Excellent September quarter results for the 2022-23 financial year (Q2FY23) for Britannia Industries, has led to a big up move in the fast-moving consumer goods (FMCG) stock, which hit a 52-week high of Rs 4,189.95 on the BSE before closing almost 9 per cent higher, at Rs 4,142.20, on Monday.
The consolidated sales rose by 21 per cent year-on-year (YoY) to Rs 4,380 crore (up 19 per cent quarter-on-quarter or QoQ), while earnings before interest, tax, depreciation and amortisation (ebitda) rose by 27.5 per cent YoY to Rs 710 crore. The profit after tax or PAT (adjusted for extraordinary items) was up 28.5 per cent to Rs 490 crore. Lower staff costs (down 50 basis points or bps YoY) led to 80 bps expansion YoY in the ebitda margin (it was up 270 bps QoQ after a somewhat weaker Q1). All the numbers were higher than consensus.

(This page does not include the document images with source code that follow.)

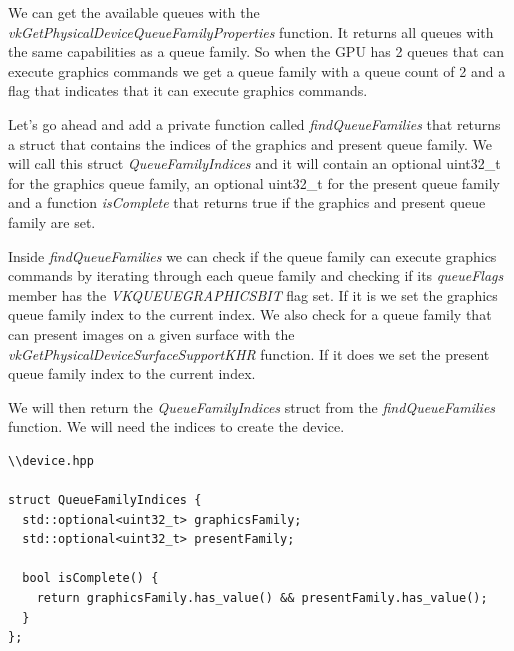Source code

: \documentclass[12pt]{report} \usepackage{preamble}
\begin{document}
We can get the available queues with the \textit{vkGetPhysicalDeviceQueueFamilyProperties} function.
It returns all queues with the same capabilities as a queue family. So when the \ac{GPU} has 2 queues
that can execute graphics commands we get a queue family with a queue count of 2 and a flag that
indicates that it can execute graphics commands.

Let's go ahead and add a private function called \textit{findQueueFamilies} that returns a struct
that contains the indices of the graphics and present queue family. We will call this struct
\textit{QueueFamilyIndices} and it will contain an optional uint32\_t for the graphics queue family,
an optional uint32\_t for the present queue family and a function \textit{isComplete} that returns
true if the graphics and present queue family are set.

Inside \textit{findQueueFamilies} we can check if the queue family can execute graphics commands by iterating through each queue family
and checking if its \textit{queueFlags} member has the \textit{VK\textunderscore QUEUE\textunderscore GRAPHICS\textunderscore BIT} flag set.
If it is we set the graphics queue family index to the current index. We also check for a queue family that can present images
on a given surface with the \textit{vkGetPhysicalDeviceSurfaceSupportKHR} function. If it does we set the present queue family index
to the current index.

We will then return the \textit{QueueFamilyIndices} struct from the \textit{findQueueFamilies} function. We will need the indices
to create the device.

\begin{lstlisting}[Language=C++]
\\device.hpp

struct QueueFamilyIndices {
  std::optional<uint32_t> graphicsFamily;
  std::optional<uint32_t> presentFamily;

  bool isComplete() {
    return graphicsFamily.has_value() && presentFamily.has_value();
  }
};
\end{lstlisting}
\end{document}
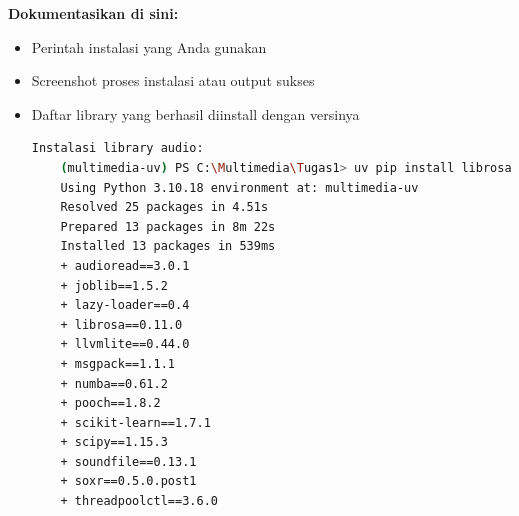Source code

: \documentclass[11pt,a4paper]{article}
\begin{document}
\textbf{Dokumentasikan di sini:}
\begin{itemize}
    \item Perintah instalasi yang Anda gunakan
    \item Screenshot proses instalasi atau output sukses
    \item Daftar library yang berhasil diinstall dengan versinya
    \begin{lstlisting}[language=bash, caption=Instalasi library umum]
Instalasi library audio:
    (multimedia-uv) PS C:\Multimedia\Tugas1> uv pip install librosa soundfile scipy
    Using Python 3.10.18 environment at: multimedia-uv
    Resolved 25 packages in 4.51s
    Prepared 13 packages in 8m 22s
    Installed 13 packages in 539ms
    + audioread==3.0.1                                                                                                                                              
    + joblib==1.5.2                                                                                                                                                 
    + lazy-loader==0.4                                                                                                                                              
    + librosa==0.11.0                                                                                                                                               
    + llvmlite==0.44.0                                                                                                                                              
    + msgpack==1.1.1                                                                                                                                                
    + numba==0.61.2                                                                                                                                                 
    + pooch==1.8.2                                                                                                                                                  
    + scikit-learn==1.7.1                                                                                                                                           
    + scipy==1.15.3                                                                                                                                                 
    + soundfile==0.13.1                                                                                                                                             
    + soxr==0.5.0.post1                                                                                                                                             
    + threadpoolctl==3.6.0


\end{lstlisting}
\end{itemize}
\end{document}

Britannia has been consistently gaining market share for the past 38 quarters and at present, it stands at a 15-year high. The company’s direct distribution is via 2.6 million outlets with over 28,000 rural dealers which has boosted reach.
The long-term debt has risen due to capex of Rs 1,000 crore to fund a dairy project, and greenfield plants in Uttar Pradesh and Tamil Nadu. After redemption of Rs 720 crore of bonus debentures, the borrowing costs are at around 5.8 per cent, which is less than the yields on its treasury portfolio. The company has warned that its group entity, Bombay Dyeing, has gone to the Securities Appellate Tribunal in appeal against a Securities and Exchange Board of India.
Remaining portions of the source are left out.